Finding the right hybrid network supplier – the questions you should be asking

In this guest blog, Paul Ruelas, director of product management at Masergy, shares some tips on how to pick the right hybrid network supplier for your business. 

A global wide area network (WAN) should guarantee your company a consistently high-quality user experience anywhere in the world. The success of your business – and your business applications – depend on it. Productive business users are paramount.

A global WAN is a corporate asset, one that needs to be under the IT department’s complete control. You should be able to burst when bursting is needed, you should be able to assign services classes that meet your application performance requirements, and you should be able to deploy multiple virtual networks without service provider intervention if you so desire.

All of that requires a WAN supplier that excels at network design and service delivery. How can you ensure this? In part, by asking the right questions. Here are five areas of technical leadership you’ll want your WAN supplier to possess – and questions you should ask to determine whether they have it.

Application user experience

When it comes to a global network, the application user experience (AUX) rules. This has little to do with bandwidth and far more with jitter – a variation in the delay of receiving packets. Your service level agreement (SLA) should contain a jitter value of less than one millisecond, and your WAN supplier should be able to provide an AUX guarantee.
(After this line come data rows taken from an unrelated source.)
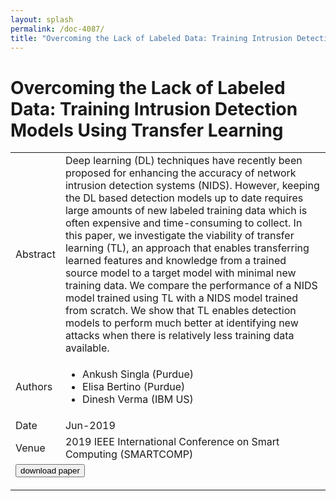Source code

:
 ```yaml
---
layout: splash
permalink: /doc-4087/
title: "Overcoming the Lack of Labeled Data: Training Intrusion Detection Models Using Transfer Learning"
---
```


# Overcoming the Lack of Labeled Data: Training Intrusion Detection Models Using Transfer Learning

<table>
    <tbody>
    <tr>
        <td>Abstract</td>
        <td>Deep learning (DL) techniques have recently been proposed for enhancing the accuracy of network intrusion detection systems (NIDS). However, keeping the DL based detection models up to date requires large amounts of new labeled training data which is often expensive and time-consuming to collect. In this paper, we investigate the viability of transfer learning (TL), an approach that enables transferring learned features and knowledge from a trained source model to a target model with minimal new training data. We compare the performance of a NIDS model trained using TL with a NIDS model trained from scratch. We show that TL enables detection models to perform much better at identifying new attacks when there is relatively less training data available.</td>
    </tr>
    <tr>
        <td>Authors</td>
        <td>
            <ul>
                <li>Ankush Singla (Purdue)</li>
                <li>Elisa Bertino (Purdue)</li>
                <li>Dinesh Verma (IBM US)</li>
            </ul>
        </td>
    </tr>
    <tr>
        <td>Date</td>
        <td>Jun-2019</td>
    </tr>
    <tr>
        <td>Venue</td>
        <td>2019 IEEE International Conference on Smart Computing (SMARTCOMP)</td>
    </tr>
        <tr>
            <td colspan="2">
                <form method="get" action="https://ibm.box.com/v/doc-4087-paper">
                    <button type="submit">download paper</button>
                </form>
            </td>
        </tr>
    </tbody>
</table>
You should be able to check, on a daily basis, what the supplier is providing your company. Ask them if they can provide a consistent user experience anywhere in the world and, when they tell you they can, ask them how they plan on guaranteeing that.

Last mile

The last mile is an important consideration when drawing up SLAs. Its impact on changes, tickets, and mean time to repair (MTTR) can be significant, so it’s worth checking that the WAN supplier will include the last mile in SLAs. Questions to ask your prospective supplier should include; for your last mile, are you provider-independent? Do you guarantee a clear channel on a point-to-point basis? Does your service provide a business continuity solution, using the internet as a backup solution?

Technology provisioning

Many carriers and telecommunications companies have grown through acquisition and they own some parts of the fibre transmission networks, switching assets, and legacy systems of the companies they’ve acquired. Before you sign a contract, make sure you understand the impact of their patchwork infrastructure on your global WAN.

The first step in understanding that architecture is asking your supplier to provide those insights into the architecture that they’ll be provisioning for your network. It’s also worth checking if their network supports fast rerouting, that it can deliver Ethernet everywhere, and they are able to provide guaranteed clear channel without any oversubscribing. And, above all else, you need to find out how they will ensure seamless product and service delivery.

Software-defined network

Within a supplier’s monthly fee, changes and change requests are often separate costs. These can be substantial. Since the WAN is your asset, you want to be in control of it at all times. Today, a mature service should let you use software-defined networking (SDN) principles. In essence, these let you manage a WAN as if it were a LAN. You can make changes immediately for user experience, bandwidth, quality of service (QoS), VPN provisioning, and more. Can your prospective supplier offer this?

Cloud connectivity

Cloud-based IT applications and services are becoming increasingly important, so cloud connectivity should be part of your strategy and connectivity. Global enterprises want the option and flexibility to connect to the major vendors such as Amazon Web Services, Microsoft Azure, and IBM Bluemix, so ensuring your prospective supplier can connect you to your vital assets in the cloud is paramount.

Some suppliers may provide a “dumb pipe” to the cloud. However, what you should look for is the option to manage this connectivity, and you should be able to manage these connections as extensions of your WAN with full visibility and control.

Business considerations

Technical leadership alone shouldn’t be how you measure your prospective supplier. You should also try to understand the business considerations; customer service/satisfaction, client support, SLAs, price, TCO, and invoicing.

You should own the WAN. But you also want to work with a company that values you as a customer and provides a professional partnership. You should also expect a predictable cost model. That will let you manage your IT functions in keeping with company requirements and budgets.

Negotiating a contract for a global WAN is a major undertaking. By asking the right questions from the start, you can make an informed and positive choice. If your potential supplier cannot answer your questions to your satisfaction, then you need to ask why you’re talking to them in first place.